Problem description |
Please copy out each line of the listing that contains the word "where".

Records to use |
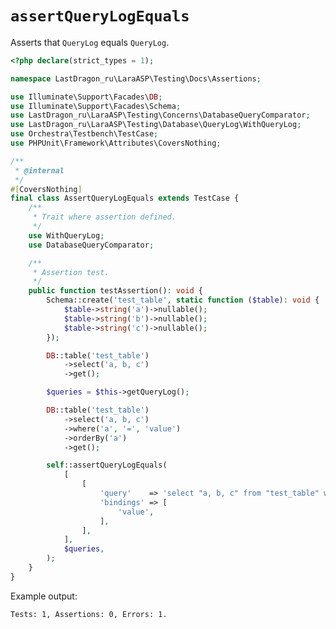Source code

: # `assertQueryLogEquals`

Asserts that `QueryLog` equals `QueryLog`.

[include:example]: ./AssertQueryLogEquals.php
[//]: # (start: a0daa9b516048283a6d056944632ce1755af092cb15ddba58bd54c897066dcc4)
[//]: # (warning: Generated automatically. Do not edit.)

```php
<?php declare(strict_types = 1);

namespace LastDragon_ru\LaraASP\Testing\Docs\Assertions;

use Illuminate\Support\Facades\DB;
use Illuminate\Support\Facades\Schema;
use LastDragon_ru\LaraASP\Testing\Concerns\DatabaseQueryComparator;
use LastDragon_ru\LaraASP\Testing\Database\QueryLog\WithQueryLog;
use Orchestra\Testbench\TestCase;
use PHPUnit\Framework\Attributes\CoversNothing;

/**
 * @internal
 */
#[CoversNothing]
final class AssertQueryLogEquals extends TestCase {
    /**
     * Trait where assertion defined.
     */
    use WithQueryLog;
    use DatabaseQueryComparator;

    /**
     * Assertion test.
     */
    public function testAssertion(): void {
        Schema::create('test_table', static function ($table): void {
            $table->string('a')->nullable();
            $table->string('b')->nullable();
            $table->string('c')->nullable();
        });

        DB::table('test_table')
            ->select('a, b, c')
            ->get();

        $queries = $this->getQueryLog();

        DB::table('test_table')
            ->select('a, b, c')
            ->where('a', '=', 'value')
            ->orderBy('a')
            ->get();

        self::assertQueryLogEquals(
            [
                [
                    'query'    => 'select "a, b, c" from "test_table" where "a" = ? order by "a" asc',
                    'bindings' => [
                        'value',
                    ],
                ],
            ],
            $queries,
        );
    }
}
```

Example output:

```plain
Tests: 1, Assertions: 0, Errors: 1.
```

[//]: # (end: a0daa9b516048283a6d056944632ce1755af092cb15ddba58bd54c897066dcc4)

Answer section |
     * Trait where assertion defined.
            ->where('a', '=', 'value')
                    'query'    => 'select "a, b, c" from "test_table" where "a" = ? order by "a" asc',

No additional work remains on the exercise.